_AIM OF THE EXERCISE_.
Below is a listing. Copy each line of it that holds the word "mathcal".

_MATERIALS PROVIDED_.

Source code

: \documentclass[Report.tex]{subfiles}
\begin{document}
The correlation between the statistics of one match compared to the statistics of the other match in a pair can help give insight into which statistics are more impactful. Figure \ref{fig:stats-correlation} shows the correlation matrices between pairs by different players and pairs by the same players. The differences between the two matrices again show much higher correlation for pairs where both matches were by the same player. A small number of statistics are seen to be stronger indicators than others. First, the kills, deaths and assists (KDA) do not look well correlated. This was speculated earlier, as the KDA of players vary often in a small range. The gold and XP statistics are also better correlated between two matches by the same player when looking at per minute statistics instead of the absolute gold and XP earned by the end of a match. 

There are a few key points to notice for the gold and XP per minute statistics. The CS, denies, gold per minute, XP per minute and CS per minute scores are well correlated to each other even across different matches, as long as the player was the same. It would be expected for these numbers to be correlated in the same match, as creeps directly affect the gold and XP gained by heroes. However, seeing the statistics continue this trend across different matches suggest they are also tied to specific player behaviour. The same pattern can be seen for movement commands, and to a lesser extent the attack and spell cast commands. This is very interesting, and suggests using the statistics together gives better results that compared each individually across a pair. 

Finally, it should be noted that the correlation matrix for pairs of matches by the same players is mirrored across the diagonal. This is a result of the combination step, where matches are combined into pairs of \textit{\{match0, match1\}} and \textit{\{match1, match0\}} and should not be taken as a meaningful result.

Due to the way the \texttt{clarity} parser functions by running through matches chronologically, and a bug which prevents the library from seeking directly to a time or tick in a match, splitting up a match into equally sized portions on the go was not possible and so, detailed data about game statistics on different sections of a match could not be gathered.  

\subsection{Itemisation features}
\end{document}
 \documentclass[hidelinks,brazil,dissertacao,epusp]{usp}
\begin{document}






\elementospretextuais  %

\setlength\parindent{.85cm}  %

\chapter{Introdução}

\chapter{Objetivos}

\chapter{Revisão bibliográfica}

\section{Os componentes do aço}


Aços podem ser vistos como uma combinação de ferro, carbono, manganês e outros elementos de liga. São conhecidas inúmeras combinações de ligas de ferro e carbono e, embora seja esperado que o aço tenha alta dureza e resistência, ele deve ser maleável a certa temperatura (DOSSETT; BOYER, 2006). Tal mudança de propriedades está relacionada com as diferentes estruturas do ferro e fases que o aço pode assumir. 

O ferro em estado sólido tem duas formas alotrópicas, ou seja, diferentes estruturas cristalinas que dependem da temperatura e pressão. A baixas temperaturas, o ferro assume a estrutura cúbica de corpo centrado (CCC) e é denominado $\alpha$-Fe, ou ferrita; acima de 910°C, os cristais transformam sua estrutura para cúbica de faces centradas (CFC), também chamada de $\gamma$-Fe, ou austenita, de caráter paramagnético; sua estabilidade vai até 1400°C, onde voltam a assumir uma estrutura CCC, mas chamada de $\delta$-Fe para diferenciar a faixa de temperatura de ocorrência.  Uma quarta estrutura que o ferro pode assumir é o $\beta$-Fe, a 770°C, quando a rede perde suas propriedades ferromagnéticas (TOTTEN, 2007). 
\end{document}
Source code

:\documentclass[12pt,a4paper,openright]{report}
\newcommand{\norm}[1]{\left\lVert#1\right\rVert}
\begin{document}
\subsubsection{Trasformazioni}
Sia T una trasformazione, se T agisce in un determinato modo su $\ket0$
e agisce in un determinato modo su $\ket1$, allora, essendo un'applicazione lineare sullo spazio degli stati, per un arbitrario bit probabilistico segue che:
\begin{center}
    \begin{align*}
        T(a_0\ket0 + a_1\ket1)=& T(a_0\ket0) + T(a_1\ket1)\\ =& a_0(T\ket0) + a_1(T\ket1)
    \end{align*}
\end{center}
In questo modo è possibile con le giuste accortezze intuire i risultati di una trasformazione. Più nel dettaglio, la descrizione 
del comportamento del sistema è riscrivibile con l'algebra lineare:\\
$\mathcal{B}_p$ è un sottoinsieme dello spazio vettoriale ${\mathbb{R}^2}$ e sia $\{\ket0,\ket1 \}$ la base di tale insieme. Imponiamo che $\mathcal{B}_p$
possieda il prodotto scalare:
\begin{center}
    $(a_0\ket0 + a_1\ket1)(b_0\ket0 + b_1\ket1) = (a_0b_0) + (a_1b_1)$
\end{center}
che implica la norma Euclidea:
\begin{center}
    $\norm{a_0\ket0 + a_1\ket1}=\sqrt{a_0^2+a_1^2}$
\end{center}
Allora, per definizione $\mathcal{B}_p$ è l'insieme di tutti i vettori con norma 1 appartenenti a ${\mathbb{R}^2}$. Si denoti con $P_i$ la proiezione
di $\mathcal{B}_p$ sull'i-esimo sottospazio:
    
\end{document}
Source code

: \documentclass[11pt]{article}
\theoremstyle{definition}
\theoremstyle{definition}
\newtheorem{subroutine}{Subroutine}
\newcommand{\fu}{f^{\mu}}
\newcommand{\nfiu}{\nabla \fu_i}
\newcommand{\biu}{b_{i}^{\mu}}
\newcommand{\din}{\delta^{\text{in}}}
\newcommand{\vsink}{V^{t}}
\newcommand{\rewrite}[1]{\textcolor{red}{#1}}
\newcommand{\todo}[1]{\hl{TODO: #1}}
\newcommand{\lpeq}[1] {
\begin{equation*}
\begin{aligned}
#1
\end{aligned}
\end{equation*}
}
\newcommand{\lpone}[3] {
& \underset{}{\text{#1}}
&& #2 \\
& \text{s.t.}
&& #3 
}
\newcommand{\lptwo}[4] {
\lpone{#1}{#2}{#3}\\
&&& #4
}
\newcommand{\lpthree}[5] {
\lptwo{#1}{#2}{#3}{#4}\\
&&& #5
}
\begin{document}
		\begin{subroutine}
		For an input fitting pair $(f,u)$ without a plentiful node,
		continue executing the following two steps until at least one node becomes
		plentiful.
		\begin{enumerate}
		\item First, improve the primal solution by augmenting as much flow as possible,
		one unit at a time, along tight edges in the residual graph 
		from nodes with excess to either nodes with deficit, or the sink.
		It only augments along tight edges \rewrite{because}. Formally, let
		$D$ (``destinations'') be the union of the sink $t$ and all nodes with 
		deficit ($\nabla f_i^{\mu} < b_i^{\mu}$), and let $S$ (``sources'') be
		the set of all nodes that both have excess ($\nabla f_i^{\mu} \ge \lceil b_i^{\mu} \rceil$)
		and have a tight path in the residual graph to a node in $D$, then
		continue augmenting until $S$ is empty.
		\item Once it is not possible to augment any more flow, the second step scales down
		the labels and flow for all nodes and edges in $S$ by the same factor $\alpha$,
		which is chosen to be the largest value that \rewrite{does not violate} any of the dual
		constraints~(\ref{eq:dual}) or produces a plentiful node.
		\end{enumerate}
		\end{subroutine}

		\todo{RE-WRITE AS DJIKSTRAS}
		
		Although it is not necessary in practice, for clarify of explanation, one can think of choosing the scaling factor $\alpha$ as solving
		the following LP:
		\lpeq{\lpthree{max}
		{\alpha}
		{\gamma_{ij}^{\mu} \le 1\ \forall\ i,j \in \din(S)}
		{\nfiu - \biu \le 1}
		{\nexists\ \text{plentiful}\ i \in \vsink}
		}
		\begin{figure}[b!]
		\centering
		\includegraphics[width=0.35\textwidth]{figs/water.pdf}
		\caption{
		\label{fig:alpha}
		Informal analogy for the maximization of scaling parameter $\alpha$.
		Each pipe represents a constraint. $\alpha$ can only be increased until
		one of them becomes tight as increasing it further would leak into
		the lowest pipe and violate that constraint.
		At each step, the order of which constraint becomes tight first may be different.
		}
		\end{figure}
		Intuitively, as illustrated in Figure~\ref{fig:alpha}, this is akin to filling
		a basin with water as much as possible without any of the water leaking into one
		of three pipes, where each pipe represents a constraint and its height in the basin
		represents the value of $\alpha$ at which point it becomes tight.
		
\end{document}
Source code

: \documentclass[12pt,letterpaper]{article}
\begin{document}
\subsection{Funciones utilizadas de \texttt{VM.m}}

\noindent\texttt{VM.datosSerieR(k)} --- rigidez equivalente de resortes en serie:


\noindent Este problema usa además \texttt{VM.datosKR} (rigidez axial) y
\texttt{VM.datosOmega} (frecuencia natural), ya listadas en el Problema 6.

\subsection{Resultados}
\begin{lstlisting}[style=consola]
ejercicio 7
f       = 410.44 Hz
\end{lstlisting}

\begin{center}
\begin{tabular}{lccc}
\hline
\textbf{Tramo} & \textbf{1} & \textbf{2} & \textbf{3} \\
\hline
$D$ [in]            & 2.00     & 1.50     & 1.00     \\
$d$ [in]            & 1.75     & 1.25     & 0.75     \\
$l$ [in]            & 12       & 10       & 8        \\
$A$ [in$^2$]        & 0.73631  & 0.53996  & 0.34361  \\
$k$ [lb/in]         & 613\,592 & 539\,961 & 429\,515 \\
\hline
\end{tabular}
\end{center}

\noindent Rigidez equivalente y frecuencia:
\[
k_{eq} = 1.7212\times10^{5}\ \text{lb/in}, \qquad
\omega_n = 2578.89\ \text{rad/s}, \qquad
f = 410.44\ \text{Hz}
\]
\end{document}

_EXERCISE ANSWER_.
$\mathcal{B}_p$ è un sottoinsieme dello spazio vettoriale ${\mathbb{R}^2}$ e sia $\{\ket0,\ket1 \}$ la base di tale insieme. Imponiamo che $\mathcal{B}_p$
Allora, per definizione $\mathcal{B}_p$ è l'insieme di tutti i vettori con norma 1 appartenenti a ${\mathbb{R}^2}$. Si denoti con $P_i$ la proiezione
di $\mathcal{B}_p$ sull'i-esimo sottospazio:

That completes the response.